I can run the script on a CRON job to periodically grab new information, but how do I then get that data into the Django app?
The Django server is running on a Linux box under Apache / FastCGI if that makes a difference.
[Edit] - in response to Srikar's question When you are saying " get that data into the Django app" what exactly do you mean?...
The Django app will be responsible for storing the data in a convenient form so that it can then be displayed via a series of views. So the app will include a model with suitable members to store the incoming data. I'm just unsure how you hook into Django to make new instances of those model objects and tell Django to store them.
I think Celery is what you are looking for.
You can write custom admin command to load data according to your need and run that command through cron job. You can refer Writing custom commands
You can also try existing loaddata command, but it tries to load data from fixture added in your app directory.
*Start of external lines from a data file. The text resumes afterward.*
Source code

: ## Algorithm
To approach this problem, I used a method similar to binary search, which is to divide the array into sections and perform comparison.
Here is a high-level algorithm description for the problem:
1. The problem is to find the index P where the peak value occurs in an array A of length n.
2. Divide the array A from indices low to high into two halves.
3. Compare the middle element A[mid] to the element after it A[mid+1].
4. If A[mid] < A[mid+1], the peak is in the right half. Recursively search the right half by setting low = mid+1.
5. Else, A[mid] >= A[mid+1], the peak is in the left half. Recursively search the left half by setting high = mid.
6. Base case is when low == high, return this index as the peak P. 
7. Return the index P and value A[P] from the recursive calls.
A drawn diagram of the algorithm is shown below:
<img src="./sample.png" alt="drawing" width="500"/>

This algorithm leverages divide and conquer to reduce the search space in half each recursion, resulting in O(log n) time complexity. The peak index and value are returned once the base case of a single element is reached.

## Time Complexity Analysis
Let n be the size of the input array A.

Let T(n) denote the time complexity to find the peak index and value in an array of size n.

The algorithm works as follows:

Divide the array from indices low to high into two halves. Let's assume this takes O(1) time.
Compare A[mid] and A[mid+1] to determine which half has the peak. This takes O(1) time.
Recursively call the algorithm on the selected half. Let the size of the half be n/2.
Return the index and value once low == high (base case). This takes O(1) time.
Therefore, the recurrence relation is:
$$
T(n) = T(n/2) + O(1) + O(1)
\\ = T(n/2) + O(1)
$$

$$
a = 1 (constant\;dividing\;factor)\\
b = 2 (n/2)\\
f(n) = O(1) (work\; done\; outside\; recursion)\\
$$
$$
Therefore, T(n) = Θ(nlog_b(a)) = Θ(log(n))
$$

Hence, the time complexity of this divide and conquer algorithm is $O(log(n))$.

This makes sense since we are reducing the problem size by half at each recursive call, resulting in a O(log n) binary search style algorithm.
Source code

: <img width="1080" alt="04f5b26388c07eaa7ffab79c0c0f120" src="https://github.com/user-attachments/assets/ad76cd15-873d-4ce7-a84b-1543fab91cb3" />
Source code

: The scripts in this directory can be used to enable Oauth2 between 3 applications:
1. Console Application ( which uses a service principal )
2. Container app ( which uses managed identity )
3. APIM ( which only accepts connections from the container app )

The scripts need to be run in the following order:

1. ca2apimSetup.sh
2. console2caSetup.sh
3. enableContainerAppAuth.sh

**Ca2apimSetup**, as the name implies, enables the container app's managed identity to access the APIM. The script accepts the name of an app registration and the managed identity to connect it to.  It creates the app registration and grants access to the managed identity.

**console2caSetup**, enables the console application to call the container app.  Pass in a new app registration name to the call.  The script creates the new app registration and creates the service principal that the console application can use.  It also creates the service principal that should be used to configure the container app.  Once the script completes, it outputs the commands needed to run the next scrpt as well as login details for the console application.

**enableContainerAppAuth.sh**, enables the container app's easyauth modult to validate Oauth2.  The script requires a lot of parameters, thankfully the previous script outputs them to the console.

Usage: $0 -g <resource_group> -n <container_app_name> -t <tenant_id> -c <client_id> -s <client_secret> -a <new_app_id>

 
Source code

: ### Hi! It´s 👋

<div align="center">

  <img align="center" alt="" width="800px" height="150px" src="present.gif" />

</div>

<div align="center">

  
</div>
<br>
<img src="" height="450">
I have done the same thing.
Firstly, my script was already parsing the emails and storing them in a db, so I set the db up in settings.py and used python manage.py inspectdb to create a model based on that db.
Then it's just a matter of building a view to display the information from your db.
If your script doesn't already use a db it would be simple to create a model with what information you want stored, and then force your script to write to the tables described by the model.
Forget about this being a Django app for a second. It is just a load of Python code.
What this means is, your Python script is absolutely free to import the database models you have in your Django app and use them as you would in a standard module in your project.
The only difference here, is that you may need to take care to import everything Django needs to work with those modules, whereas when a request enters through the normal web interface it would take care of that for you.
Just import Django and the required models.py/any other modules you need for it work from your app. It is your code, not a black box. You can import it from where ever the hell you want.
EDIT: The link from Rohan's answer to the Django docs for custom management commands is definitely the least painful way to do what I said above.
When you are saying " get that data into the DJango app" what exactly do you mean?
I am guessing that you are using some sort of database (like mysql). Insert whatever data you have collected from your cronjob into the respective tables that your Django app is accessing. Also insert this cron data into the same tables that your users are accessing. So that way your changes are immediately reflected to the users using the app as they will be accessing the data from the same table.
Best way?
Make a view on the django side to handle receiving the data, and have your script do a HTTP POST on a URL registered to that view.
You could also import the model and such from inside your script, but I don't think that's a very good idea.
Have your script send an HTTP Post request like so. This is the library Requests
>>> files = {'report.xls': open('report.xls', 'rb')}
>>> r = requests.post(url, files=files)
>>> r.text
then on the receiving side you can use web.py to process the info like this
x = web.input()
then do whatever you want with x
On the receiving side of the POST request import web and write a function that handles the post
for example
def POST(self):
x = web.input()
If you dont want to use HTTP to send messages back and forth you could just have the script write the email info to a .txt file and then have your django app open the file and read it.
EDIT:
You could set your CRON job to read the e-mails at say 8AM then write it to a text file info.txt. The in your code write something like
import time
if '9' == time.strftime("%H"):
file = open(info.txt)
info = file.read()
that will check the file at 9AM untill 10AM. if you want it to only check one time just add the minutes too the if statement as well.